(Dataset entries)
************

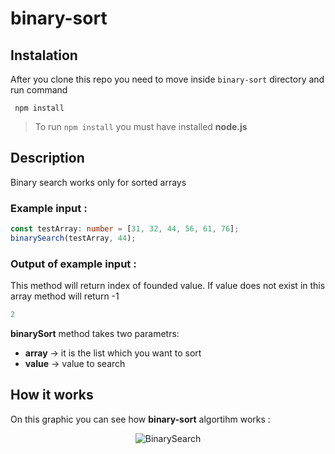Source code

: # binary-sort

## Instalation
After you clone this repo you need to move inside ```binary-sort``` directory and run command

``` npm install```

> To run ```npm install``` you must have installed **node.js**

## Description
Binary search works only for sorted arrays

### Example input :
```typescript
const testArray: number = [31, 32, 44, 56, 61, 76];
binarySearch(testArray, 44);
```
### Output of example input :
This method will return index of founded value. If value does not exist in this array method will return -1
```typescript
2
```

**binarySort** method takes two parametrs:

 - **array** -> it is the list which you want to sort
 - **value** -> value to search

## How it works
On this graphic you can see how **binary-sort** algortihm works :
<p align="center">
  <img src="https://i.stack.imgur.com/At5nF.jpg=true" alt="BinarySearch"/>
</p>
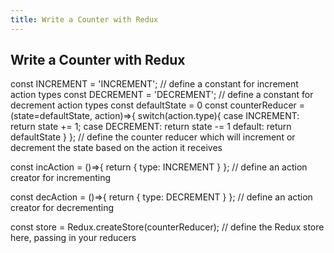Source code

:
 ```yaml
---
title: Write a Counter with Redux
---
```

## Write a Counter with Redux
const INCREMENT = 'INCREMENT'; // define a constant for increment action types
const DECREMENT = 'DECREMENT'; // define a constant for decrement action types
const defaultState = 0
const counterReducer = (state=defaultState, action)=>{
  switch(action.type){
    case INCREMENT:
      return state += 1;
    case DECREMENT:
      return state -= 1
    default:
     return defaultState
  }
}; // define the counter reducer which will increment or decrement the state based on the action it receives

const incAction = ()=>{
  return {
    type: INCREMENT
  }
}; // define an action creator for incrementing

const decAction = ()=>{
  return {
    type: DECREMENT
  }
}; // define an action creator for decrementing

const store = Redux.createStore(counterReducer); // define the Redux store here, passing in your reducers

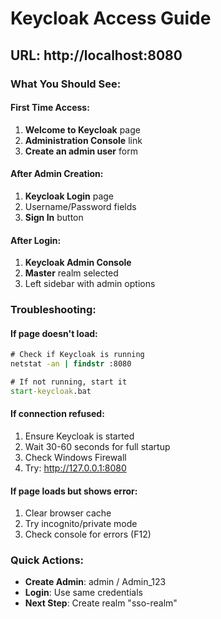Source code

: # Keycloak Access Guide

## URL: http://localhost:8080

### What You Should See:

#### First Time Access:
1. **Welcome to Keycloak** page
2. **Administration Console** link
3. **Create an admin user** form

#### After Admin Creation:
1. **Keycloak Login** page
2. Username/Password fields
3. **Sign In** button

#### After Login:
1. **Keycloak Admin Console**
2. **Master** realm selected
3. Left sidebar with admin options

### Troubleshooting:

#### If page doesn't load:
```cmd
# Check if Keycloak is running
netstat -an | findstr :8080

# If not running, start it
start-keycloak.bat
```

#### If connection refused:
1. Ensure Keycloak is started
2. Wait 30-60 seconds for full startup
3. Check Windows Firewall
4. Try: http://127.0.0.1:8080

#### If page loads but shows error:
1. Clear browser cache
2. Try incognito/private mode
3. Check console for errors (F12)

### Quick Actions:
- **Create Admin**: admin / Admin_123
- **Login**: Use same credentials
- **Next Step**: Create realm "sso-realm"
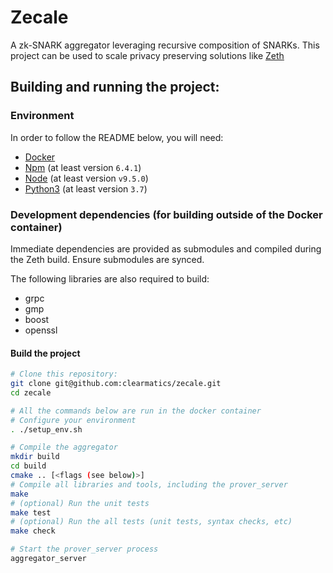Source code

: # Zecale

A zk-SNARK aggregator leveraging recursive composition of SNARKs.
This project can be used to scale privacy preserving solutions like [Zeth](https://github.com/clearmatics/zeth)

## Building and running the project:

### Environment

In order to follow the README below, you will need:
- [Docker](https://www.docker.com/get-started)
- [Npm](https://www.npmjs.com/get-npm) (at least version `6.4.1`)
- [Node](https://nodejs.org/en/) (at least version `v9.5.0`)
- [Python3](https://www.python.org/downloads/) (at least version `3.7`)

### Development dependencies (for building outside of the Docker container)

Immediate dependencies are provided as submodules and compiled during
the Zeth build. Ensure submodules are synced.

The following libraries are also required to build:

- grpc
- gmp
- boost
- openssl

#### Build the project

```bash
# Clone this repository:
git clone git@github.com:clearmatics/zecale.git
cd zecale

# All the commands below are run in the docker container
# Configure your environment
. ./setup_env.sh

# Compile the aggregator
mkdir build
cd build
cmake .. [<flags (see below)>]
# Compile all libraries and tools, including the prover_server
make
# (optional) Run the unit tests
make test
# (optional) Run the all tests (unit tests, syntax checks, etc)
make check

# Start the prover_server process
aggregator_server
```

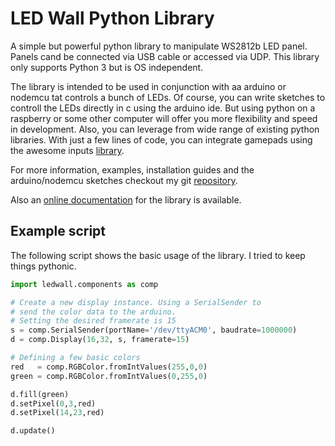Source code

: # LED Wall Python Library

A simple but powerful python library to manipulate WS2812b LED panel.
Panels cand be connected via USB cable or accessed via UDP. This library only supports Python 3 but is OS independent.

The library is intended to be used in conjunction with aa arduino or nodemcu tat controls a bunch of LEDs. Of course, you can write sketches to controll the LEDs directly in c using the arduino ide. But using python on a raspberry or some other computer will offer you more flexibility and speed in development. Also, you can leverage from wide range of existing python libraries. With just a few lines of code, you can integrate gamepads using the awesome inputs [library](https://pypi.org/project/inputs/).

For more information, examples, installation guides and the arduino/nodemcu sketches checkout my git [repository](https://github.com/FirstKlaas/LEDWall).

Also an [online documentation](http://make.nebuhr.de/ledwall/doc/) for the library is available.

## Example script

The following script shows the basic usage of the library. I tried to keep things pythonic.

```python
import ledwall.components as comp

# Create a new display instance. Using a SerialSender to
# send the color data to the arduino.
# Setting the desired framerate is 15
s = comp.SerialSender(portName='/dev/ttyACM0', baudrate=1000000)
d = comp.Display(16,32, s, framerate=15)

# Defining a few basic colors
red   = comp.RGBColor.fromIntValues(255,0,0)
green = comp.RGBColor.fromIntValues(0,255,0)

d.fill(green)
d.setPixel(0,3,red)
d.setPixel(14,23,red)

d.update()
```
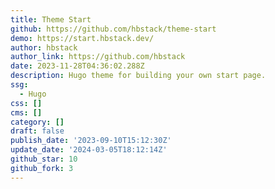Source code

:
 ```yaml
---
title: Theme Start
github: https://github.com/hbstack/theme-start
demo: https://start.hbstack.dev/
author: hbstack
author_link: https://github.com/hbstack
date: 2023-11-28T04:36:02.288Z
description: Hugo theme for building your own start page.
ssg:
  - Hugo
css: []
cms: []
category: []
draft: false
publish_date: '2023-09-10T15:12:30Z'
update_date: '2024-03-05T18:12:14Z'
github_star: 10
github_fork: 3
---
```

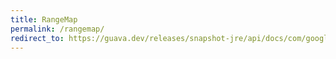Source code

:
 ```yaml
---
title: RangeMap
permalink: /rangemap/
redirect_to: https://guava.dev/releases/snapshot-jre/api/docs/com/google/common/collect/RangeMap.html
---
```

************

* [ACTIVITY]:
As listed above, the lines from the line with "2. **Master** realm selected" to the line with "1. Clear browser cache" are to be echoed exactly, with both ends included and nothing added.

* [EXPECTED ANSWER]:
2. **Master** realm selected
3. Left sidebar with admin options

### Troubleshooting:

#### If page doesn't load:
```cmd
# Check if Keycloak is running
netstat -an | findstr :8080

# If not running, start it
start-keycloak.bat
```

#### If connection refused:
1. Ensure Keycloak is started
2. Wait 30-60 seconds for full startup
3. Check Windows Firewall
4. Try: http://127.0.0.1:8080

#### If page loads but shows error:
1. Clear browser cache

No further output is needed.